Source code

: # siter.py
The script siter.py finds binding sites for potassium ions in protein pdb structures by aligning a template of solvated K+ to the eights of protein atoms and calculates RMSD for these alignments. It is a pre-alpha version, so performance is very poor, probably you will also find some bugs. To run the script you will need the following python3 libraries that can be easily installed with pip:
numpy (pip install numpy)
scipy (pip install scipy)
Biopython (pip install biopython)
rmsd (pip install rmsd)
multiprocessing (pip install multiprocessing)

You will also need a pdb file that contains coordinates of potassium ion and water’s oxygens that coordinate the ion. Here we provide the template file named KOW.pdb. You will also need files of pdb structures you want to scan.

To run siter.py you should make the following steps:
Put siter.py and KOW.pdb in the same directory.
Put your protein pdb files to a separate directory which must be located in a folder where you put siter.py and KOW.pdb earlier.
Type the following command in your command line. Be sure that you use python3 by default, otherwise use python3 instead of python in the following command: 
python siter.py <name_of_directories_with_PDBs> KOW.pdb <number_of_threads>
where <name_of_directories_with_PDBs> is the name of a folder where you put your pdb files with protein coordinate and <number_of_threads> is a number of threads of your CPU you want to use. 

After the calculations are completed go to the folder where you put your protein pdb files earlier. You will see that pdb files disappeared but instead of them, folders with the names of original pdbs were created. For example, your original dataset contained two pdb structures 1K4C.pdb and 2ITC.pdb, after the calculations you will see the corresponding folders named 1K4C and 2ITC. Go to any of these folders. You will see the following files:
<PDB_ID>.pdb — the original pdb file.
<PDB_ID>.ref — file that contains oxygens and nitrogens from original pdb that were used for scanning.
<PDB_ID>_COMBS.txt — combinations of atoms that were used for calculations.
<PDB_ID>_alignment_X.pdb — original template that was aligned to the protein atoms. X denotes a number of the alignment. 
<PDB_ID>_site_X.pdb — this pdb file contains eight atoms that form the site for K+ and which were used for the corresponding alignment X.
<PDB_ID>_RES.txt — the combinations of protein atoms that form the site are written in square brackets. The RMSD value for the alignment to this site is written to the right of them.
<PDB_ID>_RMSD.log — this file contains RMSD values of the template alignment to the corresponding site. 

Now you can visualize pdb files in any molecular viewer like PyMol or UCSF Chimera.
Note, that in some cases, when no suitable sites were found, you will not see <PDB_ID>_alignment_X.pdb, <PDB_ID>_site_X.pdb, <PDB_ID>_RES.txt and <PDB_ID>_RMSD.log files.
────────────────────────────────────────
Task details:
The answer should be the entries, given again without a single difference.

Answer area:
Source code

: # siter.py
The script siter.py finds binding sites for potassium ions in protein pdb structures by aligning a template of solvated K+ to the eights of protein atoms and calculates RMSD for these alignments. It is a pre-alpha version, so performance is very poor, probably you will also find some bugs. To run the script you will need the following python3 libraries that can be easily installed with pip:
numpy (pip install numpy)
scipy (pip install scipy)
Biopython (pip install biopython)
rmsd (pip install rmsd)
multiprocessing (pip install multiprocessing)

You will also need a pdb file that contains coordinates of potassium ion and water’s oxygens that coordinate the ion. Here we provide the template file named KOW.pdb. You will also need files of pdb structures you want to scan.

To run siter.py you should make the following steps:
Put siter.py and KOW.pdb in the same directory.
Put your protein pdb files to a separate directory which must be located in a folder where you put siter.py and KOW.pdb earlier.
Type the following command in your command line. Be sure that you use python3 by default, otherwise use python3 instead of python in the following command: 
python siter.py <name_of_directories_with_PDBs> KOW.pdb <number_of_threads>
where <name_of_directories_with_PDBs> is the name of a folder where you put your pdb files with protein coordinate and <number_of_threads> is a number of threads of your CPU you want to use. 

After the calculations are completed go to the folder where you put your protein pdb files earlier. You will see that pdb files disappeared but instead of them, folders with the names of original pdbs were created. For example, your original dataset contained two pdb structures 1K4C.pdb and 2ITC.pdb, after the calculations you will see the corresponding folders named 1K4C and 2ITC. Go to any of these folders. You will see the following files:
<PDB_ID>.pdb — the original pdb file.
<PDB_ID>.ref — file that contains oxygens and nitrogens from original pdb that were used for scanning.
<PDB_ID>_COMBS.txt — combinations of atoms that were used for calculations.
<PDB_ID>_alignment_X.pdb — original template that was aligned to the protein atoms. X denotes a number of the alignment. 
<PDB_ID>_site_X.pdb — this pdb file contains eight atoms that form the site for K+ and which were used for the corresponding alignment X.
<PDB_ID>_RES.txt — the combinations of protein atoms that form the site are written in square brackets. The RMSD value for the alignment to this site is written to the right of them.
<PDB_ID>_RMSD.log — this file contains RMSD values of the template alignment to the corresponding site. 

Now you can visualize pdb files in any molecular viewer like PyMol or UCSF Chimera.
Note, that in some cases, when no suitable sites were found, you will not see <PDB_ID>_alignment_X.pdb, <PDB_ID>_site_X.pdb, <PDB_ID>_RES.txt and <PDB_ID>_RMSD.log files.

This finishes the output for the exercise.